Data excerpts
=== Section Start ===

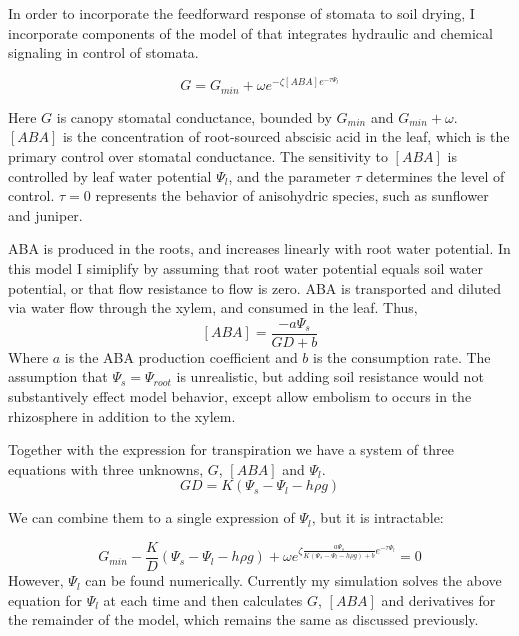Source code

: \documentclass[12pt]{amsart}
\begin{document}
In order to incorporate the feedforward response of stomata to soil drying, I incorporate components of the model of \citet{Tardieu1993a} that integrates hydraulic and chemical signaling in control of stomata. 

\begin{equation}\label{Tardieu1}
G = G_{min} + \omega e^{-\zeta [ABA] e^{-\tau \Psi_l}}
\end{equation}

Here $G$ is canopy stomatal conductance, bounded by $G_{min}$ and $G_{min} + \omega$.  $[ABA]$ is the concentration of root-sourced abscisic acid in the leaf, which is the primary control over stomatal conductance.  The sensitivity to $[ABA]$ is controlled by leaf water potential $\Psi_l$, and the parameter $\tau$ determines the level of control.   $\tau = 0$ represents the behavior of anisohydric species, such as sunflower and juniper.

ABA is produced in the roots, and increases linearly with root water potential.  In this model I simiplify by assuming that root water potential equals soil water potential, or that flow resistance to flow is zero.  ABA is transported and diluted via water flow through the xylem, and consumed in the leaf.  Thus,
\begin{equation}\label{Tardieu2}
[ABA] = \frac{-a \Psi_s}{GD + b}
\end{equation}
Where $a$ is the ABA production coefficient and $b$ is the consumption rate.  The assumption that $\Psi_s = \Psi_{root}$ is unrealistic, but adding soil resistance would not substantively effect model behavior, except allow embolism to occurs in the rhizosphere in addition to the xylem.

Together with the expression for transpiration we have a system of three equations with three unknowns, $G$, $[ABA]$ and $\Psi_l$.
\begin{equation}\label{GD}
GD = K(\Psi_s - \Psi_l - h\rho g)
\end{equation}

We can combine them to a single expression of $\Psi_l$, but it is intractable:

\begin{equation}\label{pain}
G_{min} - \frac{K}{D}(\Psi_s - \Psi_l - h \rho g) + \omega e^{\zeta \frac{a \Psi_s}{K(\Psi_s - \Psi_l - h \rho g) + b} e^{- \tau \Psi_l}} = 0
\end{equation}
However, $\Psi_l$ can be found numerically.   Currently my simulation solves the above equation for $\Psi_l$ at each time and then calculates $G$, $[ABA]$ and derivatives for the remainder of the model, which remains the same as discussed previously.
\end{document}
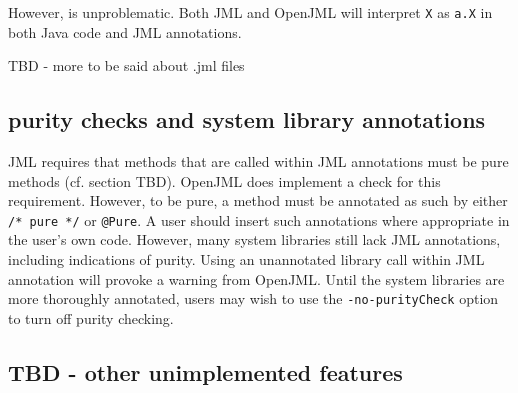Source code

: However,
is unproblematic. Both JML and OpenJML will interpret \texttt{X} as \texttt{a.X} in both Java code and JML annotations.

TBD - more to be said about .jml files

\subsection{purity checks and system library annotations}

JML requires that methods that are called within JML annotations must be pure methods (cf. section TBD). OpenJML does implement
a check for this requirement. However, to be pure, a method must be annotated as such by either \texttt{/* pure */} or 
\texttt{@Pure}. A user should insert such annotations where appropriate in the user's own code. However, many system libraries 
still lack JML annotations, including indications of purity. Using an unannotated library call within JML annotation will provoke a warning from OpenJML. Until the system libraries are more thoroughly annotated, users may wish to use the \texttt{-no-purityCheck} option to turn off purity checking.

\subsection{TBD - other unimplemented features}
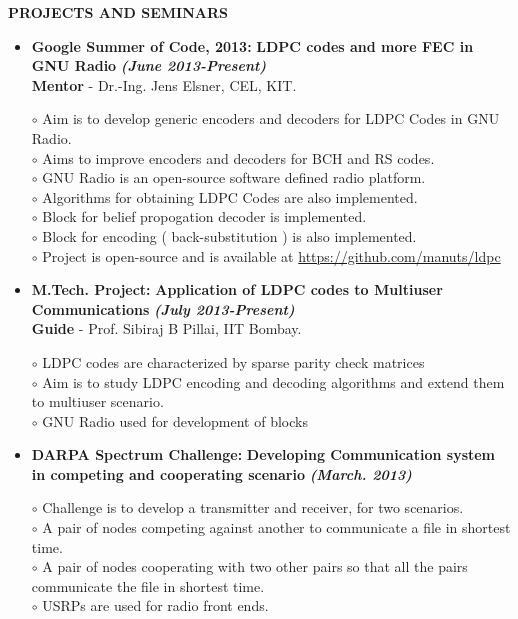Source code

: \documentclass[a4paper,10pt]{article}
\begin{document}
 \colorbox{titleColor}{\parbox{6.5in}{\textbf{PROJECTS AND SEMINARS}}}

 \begin{itemize}
 \setlength{\itemsep}{1pt}
 
 \item \textbf{Google Summer of Code, 2013:} \textbf{LDPC codes and more FEC in GNU Radio}  \textbf \emph{(June 2013-Present)}\\
        {\textbf{Mentor} - Dr.-Ing. Jens Elsner, CEL, KIT.   }          %

        $\circ$ Aim is to develop generic encoders and decoders for LDPC Codes in GNU Radio. \\
        $\circ$ Aims to improve encoders and decoders for BCH and RS codes. \\
        $\circ$ GNU Radio is an open-source software defined radio platform. \\
        $\circ$ Algorithms for obtaining LDPC Codes are also implemented. \\
        $\circ$ Block for belief propogation decoder is implemented. \\
        $\circ$ Block for encoding ( back-substitution ) is also implemented. \\
        $\circ$ Project is open-source and is available at \url{https://github.com/manuts/ldpc}

        \item \textbf{M.Tech. Project:} \textbf{Application of LDPC codes to Multiuser Communications} \textbf \emph{(July 2013-Present)} \\
        {\textbf{Guide} - Prof. Sibiraj B Pillai, IIT Bombay.}            %
        
$\circ$ LDPC codes are characterized by sparse parity check matrices \\ 
$\circ$ Aim is to study LDPC encoding and decoding algorithms and extend them to multiuser scenario. \\
$\circ$ GNU Radio used for development of blocks

        
\item \textbf{DARPA Spectrum Challenge:} \textbf{Developing Communication system in competing and cooperating scenario}
\textbf \emph{(March. 2013)}

$\circ$ Challenge is to develop a transmitter and receiver, for two scenarios. \\
$\circ$ A pair of nodes competing against another to communicate a file in shortest time. \\
$\circ$ A pair of nodes cooperating with two other pairs so that all the pairs communicate the file in shortest time. \\
$\circ$ USRPs are used for radio front ends.


\end{itemize}
\end{document}
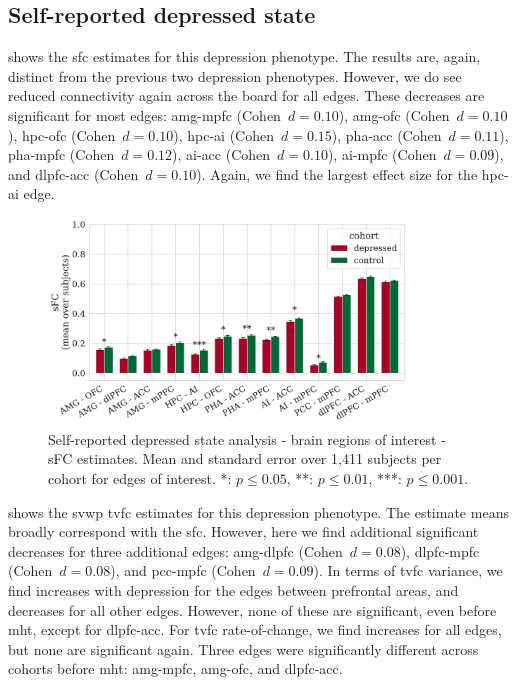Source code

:\clearpage
\subsection{Self-reported depressed state}

 shows the \gls{sfc} estimates for this depression phenotype.
The results are, again, distinct from the previous two depression phenotypes.
%
However, we do see reduced connectivity again across the board for all edges.
These decreases are significant for most edges: \gls{amg}-\gls{mpfc} (Cohen~$d = 0.10$), \gls{amg}-\gls{ofc} (Cohen~$d = 0.10$), \gls{hpc}-\gls{ofc} (Cohen~$d = 0.10$), \gls{hpc}-\gls{ai} (Cohen~$d = 0.15$), \gls{pha}-\gls{acc} (Cohen~$d = 0.11$), \gls{pha}-\gls{mpfc} (Cohen~$d = 0.12$), \gls{ai}-\gls{acc} (Cohen~$d = 0.10$), \gls{ai}-\gls{mpfc} (Cohen~$d = 0.09$), and \gls{dlpfc}-\gls{acc} (Cohen~$d = 0.10$).
Again, we find the largest effect size for the \gls{hpc}-\gls{ai} edge.


\begin{figure}[h]
  \centering
  \includegraphics[width=0.85\textwidth]{fig/ukbiobank/TVFC_predictions_summaries/self_reported_depression_state/cohort_comparison/ROI/correlation_TVFC_mean_sFC_edges_of_interest}
  \caption{
    Self-reported depressed state analysis - brain regions of interest - sFC estimates.
    Mean and standard error over 1,411 subjects per cohort for edges of interest.
    *: $p \leq 0.05$, **: $p \leq 0.01$, ***: $p \leq 0.001$.
  }
  \label{fig:ukb-results-srds-roi-cohort-comparison-edges-of-interest-sfc}
\end{figure}


 shows the \gls{svwp} \gls{tvfc} estimates for this depression phenotype.
%
The estimate means broadly correspond with the \gls{sfc}.
However, here we find additional significant decreases for three additional edges: \gls{amg}-\gls{dlpfc} (Cohen~$d = 0.08$), \gls{dlpfc}-\gls{mpfc} (Cohen~$d = 0.08$), and \gls{pcc}-\gls{mpfc} (Cohen~$d = 0.09$).
%
In terms of \gls{tvfc} variance, we find increases with depression for the edges between prefrontal areas, and decreases for all other edges.
However, none of these are significant, even before \gls{mht}, except for \gls{dlpfc}-\gls{acc}.
%
For \gls{tvfc} rate-of-change, we find increases for all edges, but none are significant again.
Three edges were significantly different across cohorts before \gls{mht}: \gls{amg}-\gls{mpfc}, \gls{amg}-\gls{ofc}, and \gls{dlpfc}-\gls{acc}.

=== Section End ===

Counting only lines that contain the word "them", give the number found in the data, and nothing else.

▶ _ANSWER SPACE_
2